- Your task:
Take the lines below between the one holding "autonomous technology networks" and the one holding "digital infrastructure internet", inclusive, and copy them exactly. Add nothing.
=== Section Start ===
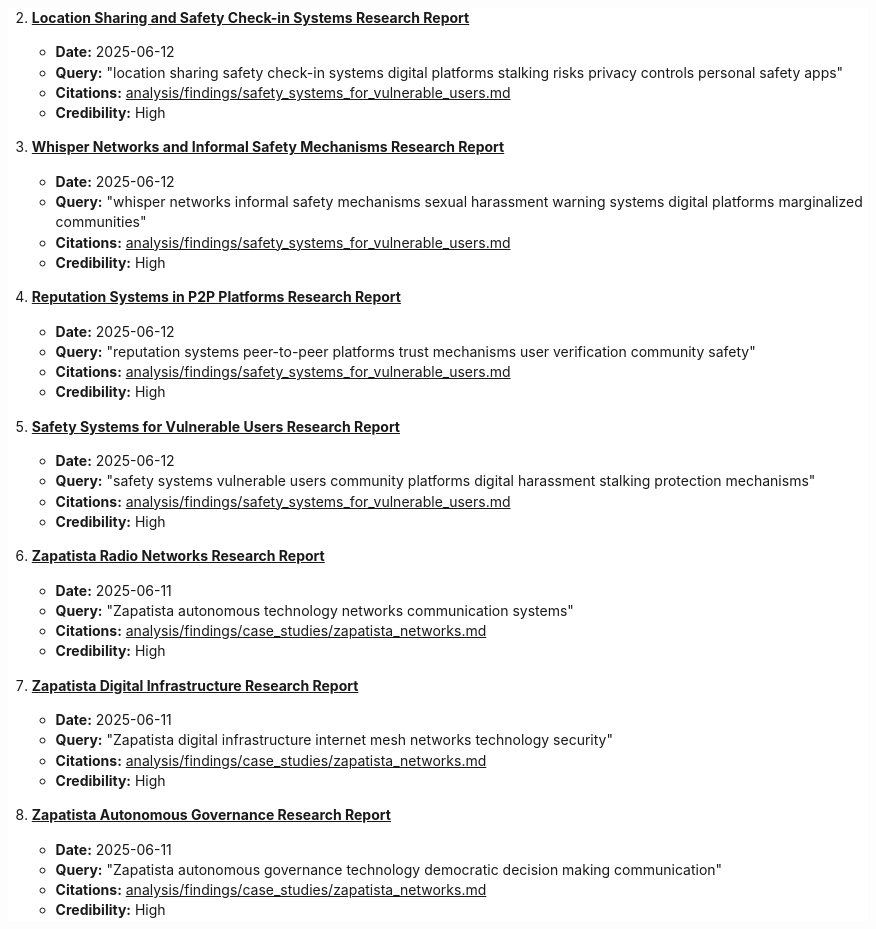2. **[Location Sharing and Safety Check-in Systems Research Report](medium_reports/2025-06-12_location_sharing_safety_medium.md)**
   - **Date:** 2025-06-12
   - **Query:** "location sharing safety check-in systems digital platforms stalking risks privacy controls personal safety apps"
   - **Citations:** [analysis/findings/safety_systems_for_vulnerable_users.md](../analysis/findings/safety_systems_for_vulnerable_users.md)
   - **Credibility:** High

3. **[Whisper Networks and Informal Safety Mechanisms Research Report](medium_reports/2025-06-12_whisper_networks_safety_medium.md)**
   - **Date:** 2025-06-12
   - **Query:** "whisper networks informal safety mechanisms sexual harassment warning systems digital platforms marginalized communities"
   - **Citations:** [analysis/findings/safety_systems_for_vulnerable_users.md](../analysis/findings/safety_systems_for_vulnerable_users.md)
   - **Credibility:** High

4. **[Reputation Systems in P2P Platforms Research Report](medium_reports/2025-06-12_reputation_systems_p2p_medium.md)**
   - **Date:** 2025-06-12
   - **Query:** "reputation systems peer-to-peer platforms trust mechanisms user verification community safety"
   - **Citations:** [analysis/findings/safety_systems_for_vulnerable_users.md](../analysis/findings/safety_systems_for_vulnerable_users.md)
   - **Credibility:** High

5. **[Safety Systems for Vulnerable Users Research Report](medium_reports/2025-06-12_safety_systems_vulnerable_users_medium.md)**
   - **Date:** 2025-06-12
   - **Query:** "safety systems vulnerable users community platforms digital harassment stalking protection mechanisms"
   - **Citations:** [analysis/findings/safety_systems_for_vulnerable_users.md](../analysis/findings/safety_systems_for_vulnerable_users.md)
   - **Credibility:** High

6. **[Zapatista Radio Networks Research Report](medium_reports/2025-06-11_zapatista_radio_networks_medium.md)**
   - **Date:** 2025-06-11
   - **Query:** "Zapatista autonomous technology networks communication systems"
   - **Citations:** [analysis/findings/case_studies/zapatista_networks.md](../analysis/findings/case_studies/zapatista_networks.md)
   - **Credibility:** High

7. **[Zapatista Digital Infrastructure Research Report](medium_reports/2025-06-11_zapatista_digital_infrastructure_medium.md)**
   - **Date:** 2025-06-11
   - **Query:** "Zapatista digital infrastructure internet mesh networks technology security"
   - **Citations:** [analysis/findings/case_studies/zapatista_networks.md](../analysis/findings/case_studies/zapatista_networks.md)
   - **Credibility:** High

8. **[Zapatista Autonomous Governance Research Report](medium_reports/2025-06-11_zapatista_governance_medium.md)**
   - **Date:** 2025-06-11
   - **Query:** "Zapatista autonomous governance technology democratic decision making communication"
   - **Citations:** [analysis/findings/case_studies/zapatista_networks.md](../analysis/findings/case_studies/zapatista_networks.md)
   - **Credibility:** High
=== Section End ===
- Finished task:
   - **Query:** "Zapatista autonomous technology networks communication systems"
   - **Citations:** [analysis/findings/case_studies/zapatista_networks.md](../analysis/findings/case_studies/zapatista_networks.md)
   - **Credibility:** High

7. **[Zapatista Digital Infrastructure Research Report](medium_reports/2025-06-11_zapatista_digital_infrastructure_medium.md)**
   - **Date:** 2025-06-11
   - **Query:** "Zapatista digital infrastructure internet mesh networks technology security"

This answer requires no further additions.